• Course Number: 16:198:508
  • Course Type: Graduate
  • Semester 1: Fall
  • Credits: 3
  • Description:

    To provide a rigorous mathematical framework for two general areas: that of language description and that of computation; to examine the relation between the two and to consider practical applications from Computer Science and Linguistics.  Computability theory and complexity theory are also introduced

    This course counts as category A for M.Sc. degree requirement. This course does NOT count as category A for Ph.D. students

  • M.S. Course Category: Algorithms & Complexity
  • Category: A (M.S.)
  • Topics:

    Regular languages and automata
           Context-free languages and Pushdown Automata
           Turing Machines and Decidability
           Hierarchies and properties of language families
           Computational Complexity Theory

  • Expected Work: weekly homework
  • Exams: 1 midterm and a final exam
  • Learning Goals:

    Computer Science majors ...

    - will be prepared to contribute to a rapidly changing field by acquiring a thorough grounding in the core principles and foundations of computer science (e.g., techniques of program design, creation, and testing; key aspects of computer hardware; algorithmic principles).

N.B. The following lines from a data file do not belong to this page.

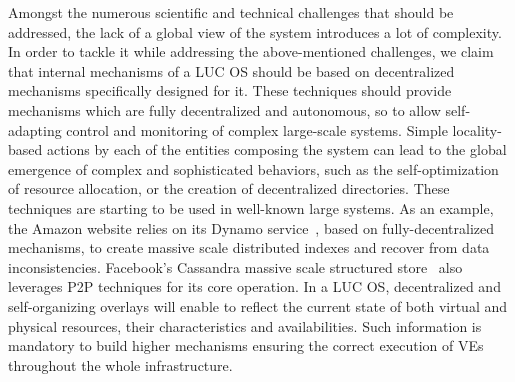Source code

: Amongst the numerous scientific and technical challenges that should be addressed, 
the lack of a global view of the system introduces a lot
of complexity. In order to tackle it while addressing the above-mentioned
challenges, we claim that internal mechanisms of a LUC OS should be based
on decentralized mechanisms specifically designed for it.
These techniques should provide mechanisms which are fully decentralized and
autonomous, so to allow self-adapting control and monitoring of complex
large-scale systems. Simple locality-based actions by each of the entities
composing the system can lead to the global emergence of complex and
sophisticated behaviors, such as the self-optimization of resource allocation,
or the creation of decentralized directories. These techniques are starting to
be used in well-known large systems. As an example, the Amazon website relies on
its Dynamo service~\cite{decandia:2007}, based on fully-decentralized
mechanisms, to create massive scale distributed indexes and recover from data
inconsistencies. Facebook’s Cassandra massive scale structured
store~\cite{lakshman:2010} also leverages P2P techniques for its core
operation. 
%
In a LUC OS, decentralized and self-organizing overlays will enable to reflect
the current state of both virtual and physical resources, their characteristics and
availabilities. Such information is mandatory to build higher mechanisms ensuring the correct execution of VEs throughout 
the whole infrastructure.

    - will acquire a deeper understanding on (elective) topics of more specialized interest, and be able to critically review, assess, and communicate current developments in the field.

    -  will be prepared for the next step in their careers, for example, by having done a research project (for those headed to graduate school), a programming project (for those going into the software industry), or some sort of business plan (for those going into startups).